Should add-back therapy for endometriosis be deferred for optimal results?

作者信息

Kiesel L, Schweppe K W, Sillem M, Siebzehnrübl E

机构信息

Department of Obstetrics and Gynaecology, University of Tübingen, Germany.

出版信息

Br J Obstet Gynaecol. 1996 Oct;103 Suppl 14:15-7.

PMID:8916982
Abstract

Add-back hormone replacement therapy has been shown to alleviate some of the hypo-oestrogenic side effects associated with gonadotrophin-releasing hormone agonists, including demineralisation of bone. Studies on patients with uterine fibroids have shown that concomitant add-back therapy reduced the efficacy of these agents, but that deferred administration was less detrimental. This trial set out to investigate if deferred add-back therapy could offer any advantages to patients with endometriosis compared with immediate therapy. Zoladex [goserelin acetate (3.6 mg every 4 weeks)] was given for 24 weeks either with placebo, with medrogestone (10 mg/day) for 24 weeks (immediate add-back therapy), or with placebo for 12 weeks followed by medrogestone (10 mg/day) for 12 weeks (deferred add-back therapy) to 123 patients. The number of responders measured using the Revised American Fertility Society score (decrease in this score of > or = 50%) was greatest in the immediate add-back therapy group, although there were no significant differences between groups. All three treatment groups showed significant decreases in bone mineral density compared with baseline but smaller losses were generally observed in the add-back groups. A significantly smaller number of patients in the immediate add-back group reported hot flushes during the first 12 weeks of treatment compared with the deferred add-back group. In conclusion, it appears that there is no extra advantage to patients with endometriosis being treated with goserelin in delaying the start of add-back therapy.

摘要

补充激素替代疗法已被证明可减轻一些与促性腺激素释放激素激动剂相关的低雌激素副作用,包括骨质脱矿。
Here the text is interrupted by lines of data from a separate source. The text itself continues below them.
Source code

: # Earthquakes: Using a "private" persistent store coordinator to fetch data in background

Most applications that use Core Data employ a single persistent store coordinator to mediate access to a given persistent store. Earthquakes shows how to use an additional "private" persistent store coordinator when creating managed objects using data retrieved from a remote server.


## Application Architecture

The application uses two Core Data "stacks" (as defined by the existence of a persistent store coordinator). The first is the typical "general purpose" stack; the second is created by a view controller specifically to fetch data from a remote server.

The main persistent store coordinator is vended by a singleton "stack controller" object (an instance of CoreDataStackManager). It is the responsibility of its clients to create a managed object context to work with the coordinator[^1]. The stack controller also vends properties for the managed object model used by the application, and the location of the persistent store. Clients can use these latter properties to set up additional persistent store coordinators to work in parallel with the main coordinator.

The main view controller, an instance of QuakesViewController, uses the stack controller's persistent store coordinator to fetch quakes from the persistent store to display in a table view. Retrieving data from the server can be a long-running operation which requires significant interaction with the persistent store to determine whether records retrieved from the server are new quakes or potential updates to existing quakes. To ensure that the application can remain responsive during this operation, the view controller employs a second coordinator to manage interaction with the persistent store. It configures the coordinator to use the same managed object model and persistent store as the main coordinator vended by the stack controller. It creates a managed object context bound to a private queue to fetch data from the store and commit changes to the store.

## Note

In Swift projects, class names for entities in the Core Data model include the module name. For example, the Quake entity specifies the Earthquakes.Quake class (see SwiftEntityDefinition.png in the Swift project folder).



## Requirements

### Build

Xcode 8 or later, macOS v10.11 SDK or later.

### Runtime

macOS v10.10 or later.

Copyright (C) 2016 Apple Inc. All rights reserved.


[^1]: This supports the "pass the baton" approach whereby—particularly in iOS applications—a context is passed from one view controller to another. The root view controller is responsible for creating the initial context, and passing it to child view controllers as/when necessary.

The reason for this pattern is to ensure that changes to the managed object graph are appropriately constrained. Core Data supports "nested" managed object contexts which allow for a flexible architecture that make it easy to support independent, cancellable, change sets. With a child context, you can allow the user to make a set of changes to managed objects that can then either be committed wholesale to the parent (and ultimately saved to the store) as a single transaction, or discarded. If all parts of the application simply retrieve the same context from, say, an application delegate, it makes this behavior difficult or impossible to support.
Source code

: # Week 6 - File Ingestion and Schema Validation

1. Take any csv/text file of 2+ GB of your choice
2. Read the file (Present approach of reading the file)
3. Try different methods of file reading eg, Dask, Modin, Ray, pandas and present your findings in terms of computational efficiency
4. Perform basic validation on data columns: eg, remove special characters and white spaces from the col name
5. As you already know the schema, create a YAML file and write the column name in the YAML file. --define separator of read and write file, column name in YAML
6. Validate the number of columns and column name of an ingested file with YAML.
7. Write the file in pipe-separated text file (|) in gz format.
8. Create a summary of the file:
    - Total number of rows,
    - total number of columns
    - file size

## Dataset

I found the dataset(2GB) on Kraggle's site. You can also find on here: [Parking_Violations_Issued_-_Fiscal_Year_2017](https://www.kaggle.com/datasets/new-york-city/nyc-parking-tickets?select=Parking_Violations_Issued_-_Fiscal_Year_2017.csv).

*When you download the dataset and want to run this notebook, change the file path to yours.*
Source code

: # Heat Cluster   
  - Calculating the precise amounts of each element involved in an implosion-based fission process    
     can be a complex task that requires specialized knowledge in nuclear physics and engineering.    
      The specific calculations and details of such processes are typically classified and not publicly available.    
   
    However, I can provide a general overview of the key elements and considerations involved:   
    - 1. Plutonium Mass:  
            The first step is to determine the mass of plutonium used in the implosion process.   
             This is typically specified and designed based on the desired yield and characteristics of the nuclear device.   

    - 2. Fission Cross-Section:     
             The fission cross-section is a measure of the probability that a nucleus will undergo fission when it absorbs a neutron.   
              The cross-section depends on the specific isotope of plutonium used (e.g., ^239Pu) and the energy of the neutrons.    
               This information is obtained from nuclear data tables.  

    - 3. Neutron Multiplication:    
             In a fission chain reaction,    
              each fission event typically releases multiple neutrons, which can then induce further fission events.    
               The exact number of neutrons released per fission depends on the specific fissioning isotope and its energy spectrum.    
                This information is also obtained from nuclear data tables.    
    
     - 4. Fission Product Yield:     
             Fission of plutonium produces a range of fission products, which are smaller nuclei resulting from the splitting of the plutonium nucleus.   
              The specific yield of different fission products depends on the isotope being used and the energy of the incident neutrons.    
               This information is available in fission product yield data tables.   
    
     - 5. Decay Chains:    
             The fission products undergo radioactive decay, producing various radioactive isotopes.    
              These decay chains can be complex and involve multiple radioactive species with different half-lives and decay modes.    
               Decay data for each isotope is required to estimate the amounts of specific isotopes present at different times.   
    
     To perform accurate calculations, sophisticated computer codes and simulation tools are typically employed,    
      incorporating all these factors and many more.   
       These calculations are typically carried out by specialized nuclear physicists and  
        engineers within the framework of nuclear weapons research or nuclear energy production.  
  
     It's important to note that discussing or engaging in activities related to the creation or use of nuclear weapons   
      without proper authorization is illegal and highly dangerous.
对子宫肌瘤患者的研究表明,同时进行补充疗法会降低这些药物的疗效,但延迟给药的损害较小。本试验旨在研究与立即治疗相比,延迟补充疗法是否能为子宫内膜异位症患者带来任何益处。对123例患者给予戈舍瑞林(醋酸戈舍瑞林,每4周3.6毫克),持续24周,分别联合安慰剂、甲羟孕酮(每日10毫克)持续24周(立即补充疗法),或先联合安慰剂12周,然后联合甲羟孕酮(每日10毫克)12周(延迟补充疗法)。使用修订后的美国生育协会评分(该评分降低≥50%)衡量,立即补充疗法组的反应者数量最多,尽管各组之间无显著差异。与基线相比,所有三个治疗组的骨密度均显著降低,但补充疗法组的骨密度损失通常较小。与延迟补充疗法组相比,立即补充疗法组在治疗的前12周报告潮热的患者数量显著减少。总之,对于接受戈舍瑞林治疗的子宫内膜异位症患者,延迟开始补充疗法似乎没有额外益处。